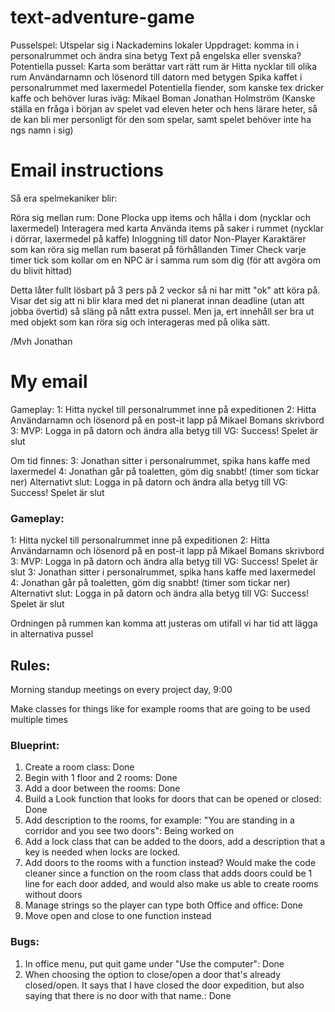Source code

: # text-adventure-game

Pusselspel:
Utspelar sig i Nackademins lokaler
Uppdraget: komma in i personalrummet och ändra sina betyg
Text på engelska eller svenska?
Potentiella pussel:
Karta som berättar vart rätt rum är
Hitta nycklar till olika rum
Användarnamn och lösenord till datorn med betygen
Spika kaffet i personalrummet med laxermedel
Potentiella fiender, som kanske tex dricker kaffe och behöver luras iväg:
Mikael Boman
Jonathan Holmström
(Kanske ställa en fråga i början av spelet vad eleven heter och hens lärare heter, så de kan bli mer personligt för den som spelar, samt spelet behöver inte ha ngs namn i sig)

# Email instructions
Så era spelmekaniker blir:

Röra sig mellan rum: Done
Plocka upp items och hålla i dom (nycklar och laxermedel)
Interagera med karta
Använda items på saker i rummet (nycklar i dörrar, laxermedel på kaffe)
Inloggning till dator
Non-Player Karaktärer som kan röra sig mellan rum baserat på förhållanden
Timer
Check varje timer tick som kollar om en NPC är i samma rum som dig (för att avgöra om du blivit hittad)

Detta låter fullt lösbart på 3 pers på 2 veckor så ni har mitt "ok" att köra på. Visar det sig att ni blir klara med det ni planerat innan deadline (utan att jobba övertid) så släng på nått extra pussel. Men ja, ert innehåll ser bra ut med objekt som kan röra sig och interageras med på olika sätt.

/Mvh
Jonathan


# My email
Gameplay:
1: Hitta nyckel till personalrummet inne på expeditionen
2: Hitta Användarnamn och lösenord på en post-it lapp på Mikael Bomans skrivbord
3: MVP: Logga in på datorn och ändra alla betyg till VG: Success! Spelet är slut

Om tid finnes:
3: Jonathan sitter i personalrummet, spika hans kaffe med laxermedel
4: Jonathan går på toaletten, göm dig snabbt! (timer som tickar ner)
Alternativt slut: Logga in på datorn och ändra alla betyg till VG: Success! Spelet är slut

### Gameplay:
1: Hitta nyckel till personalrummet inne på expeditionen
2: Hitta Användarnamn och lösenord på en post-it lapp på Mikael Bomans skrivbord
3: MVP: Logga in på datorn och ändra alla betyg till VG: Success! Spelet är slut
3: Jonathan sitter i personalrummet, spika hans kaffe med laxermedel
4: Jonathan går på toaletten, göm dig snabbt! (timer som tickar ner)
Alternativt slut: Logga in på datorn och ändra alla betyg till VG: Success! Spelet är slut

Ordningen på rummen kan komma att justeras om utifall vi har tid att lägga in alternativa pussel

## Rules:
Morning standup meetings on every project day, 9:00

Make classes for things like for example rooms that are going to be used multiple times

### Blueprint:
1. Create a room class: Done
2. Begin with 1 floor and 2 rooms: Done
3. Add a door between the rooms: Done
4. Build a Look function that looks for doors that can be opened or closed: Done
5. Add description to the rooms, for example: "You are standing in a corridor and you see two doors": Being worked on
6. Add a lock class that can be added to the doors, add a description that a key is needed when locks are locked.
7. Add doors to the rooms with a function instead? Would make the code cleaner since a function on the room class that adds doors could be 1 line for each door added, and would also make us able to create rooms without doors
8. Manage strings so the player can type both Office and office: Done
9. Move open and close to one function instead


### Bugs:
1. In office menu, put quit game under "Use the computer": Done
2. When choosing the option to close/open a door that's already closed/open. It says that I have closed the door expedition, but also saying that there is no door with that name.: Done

□ □ □

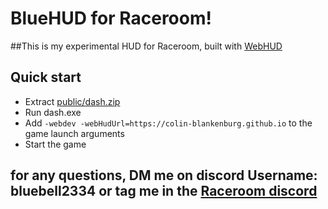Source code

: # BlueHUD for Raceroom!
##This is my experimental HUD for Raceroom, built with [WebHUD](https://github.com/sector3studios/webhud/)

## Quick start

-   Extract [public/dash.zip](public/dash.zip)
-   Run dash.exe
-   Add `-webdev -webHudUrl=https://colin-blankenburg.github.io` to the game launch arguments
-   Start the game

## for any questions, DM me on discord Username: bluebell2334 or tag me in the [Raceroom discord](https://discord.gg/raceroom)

□ □ □

§ Exercise instructions: In the entries above, find the line holding "Start the game" and the line holding "## for any questions, DM", then retype exactly those two lines and every line between them, and nothing else.

§ Written solution:
-   Start the game

## for any questions, DM me on discord Username: bluebell2334 or tag me in the [Raceroom discord](https://discord.gg/raceroom)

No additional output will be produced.